This preferred embodiment arranges noise remove subelement, and effective integration center pixel closes on the space of neighborhood territory pixel
Property and grey similarity carry out noise reduction process, flat site in the picture, in neighborhood, grey scale pixel value is more or less the same, use
Gaussian filter is weighted filtering to gray value, and at the borderline region that change is violent, row bound keeps filtering, beneficially image
The holding at edge;Use K mean cluster to extract nucleus and Cytoplasm coarse contour, can effectively remove the interference of noise;Arrange thin
Subelement is demarcated at karyon center, it is simple to follow-up be accurately positioned nucleus and Cytoplasm profile;Accurate Segmentation subelement fills
Divide and make use of directional information, overcome the inflammatory cell interference to edge graph, it is possible to accurately extract nucleus and Cytoplasm limit
Edge.
Preferably, the described textural characteristics to cell image extracts, including:
(1) the Gray co-occurrence matrix of cell image, described comprehensive ash is asked for based on the gray level co-occurrence matrixes method improved
Degree co-occurrence matrix embodies cell textural characteristics in different directions:
Be located at 0 °, 45 °, 90 °, gray level co-occurrence matrixes on 135 ° of four directions be respectively h (x, y, d, 0 °), h (x, y, d,
45 °), h (x, y, d, 90 °), h (x, y, d, 135 °), corresponding matrix element project is X1、X2、X3、X4, then Gray is altogether
The computing formula of raw matrix is:
H (x, y, d)=w1h(x,y,d,0°)+w2h(x,y,d,45°)+w3h(x,y,d,90°)+w4h(x,y,d,135°)
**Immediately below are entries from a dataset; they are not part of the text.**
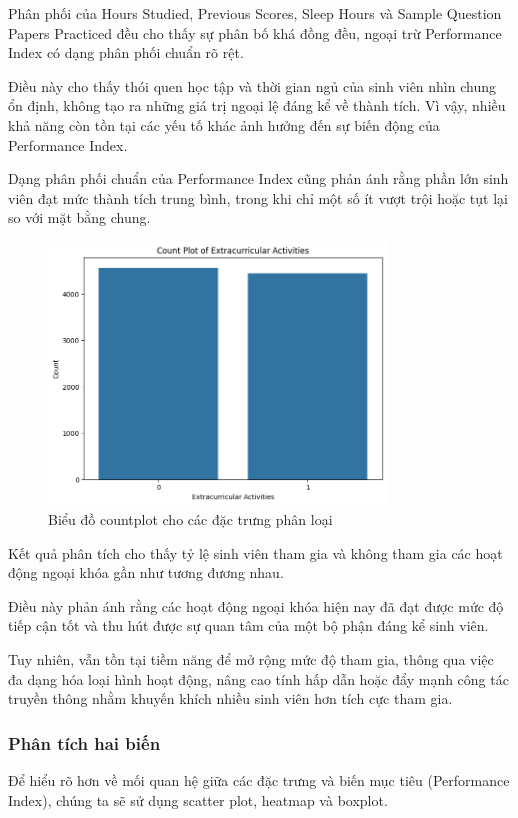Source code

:Phân phối của Hours Studied, Previous Scores, Sleep Hours và Sample Question Papers Practiced đều cho thấy sự phân bố khá đồng đều, ngoại trừ Performance Index có dạng phân phối chuẩn rõ rệt.

Điều này cho thấy thói quen học tập và thời gian ngủ của sinh viên nhìn chung ổn định, không tạo ra những giá trị ngoại lệ đáng kể về thành tích. Vì vậy, nhiều khả năng còn tồn tại các yếu tố khác ảnh hưởng đến sự biến động của Performance Index.

Dạng phân phối chuẩn của Performance Index cũng phản ánh rằng phần lớn sinh viên đạt mức thành tích trung bình, trong khi chỉ một số ít vượt trội hoặc tụt lại so với mặt bằng chung.

\begin{figure}[H]
	\centering
	\includegraphics[width=0.8\textwidth]{images/eda/2.png}
	\caption{Biểu đồ countplot cho các đặc trưng phân loại}
\end{figure}

Kết quả phân tích cho thấy tỷ lệ sinh viên tham gia và không tham gia các hoạt động ngoại khóa gần như tương đương nhau.

Điều này phản ánh rằng các hoạt động ngoại khóa hiện nay đã đạt được mức độ tiếp cận tốt và thu hút được sự quan tâm của một bộ phận đáng kể sinh viên.

Tuy nhiên, vẫn tồn tại tiềm năng để mở rộng mức độ tham gia, thông qua việc đa dạng hóa loại hình hoạt động, nâng cao tính hấp dẫn hoặc đẩy mạnh công tác truyền thông nhằm khuyến khích nhiều sinh viên hơn tích cực tham gia.

\subsubsection{Phân tích hai biến}
Để hiểu rõ hơn về mối quan hệ giữa các đặc trưng và biến mục tiêu (Performance Index), chúng ta sẽ sử dụng scatter plot, heatmap và boxplot.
Gray co-occurrence matrix element number is:
In formula, d represents distance, and the span of d is [2,4], wiFor weight coefficient, i=1,2,3,4, it is by four sides
The contrast level parameter that the gray level co-occurrence matrixes on each direction in is corresponding calculates, if the gray level co-occurrence matrixes on four direction
Corresponding contrast level parameter is respectively Di, average isI=1,2,3,4, then weight coefficient wiComputing formula be:
(2) four textural characteristics parameters needed for utilizing described Gray co-occurrence matrix and matrix element project to obtain:
Contrast, variance and, energy and average;
(3) described four textural characteristics parameters are normalized, the normalized textural characteristics value of final acquisition.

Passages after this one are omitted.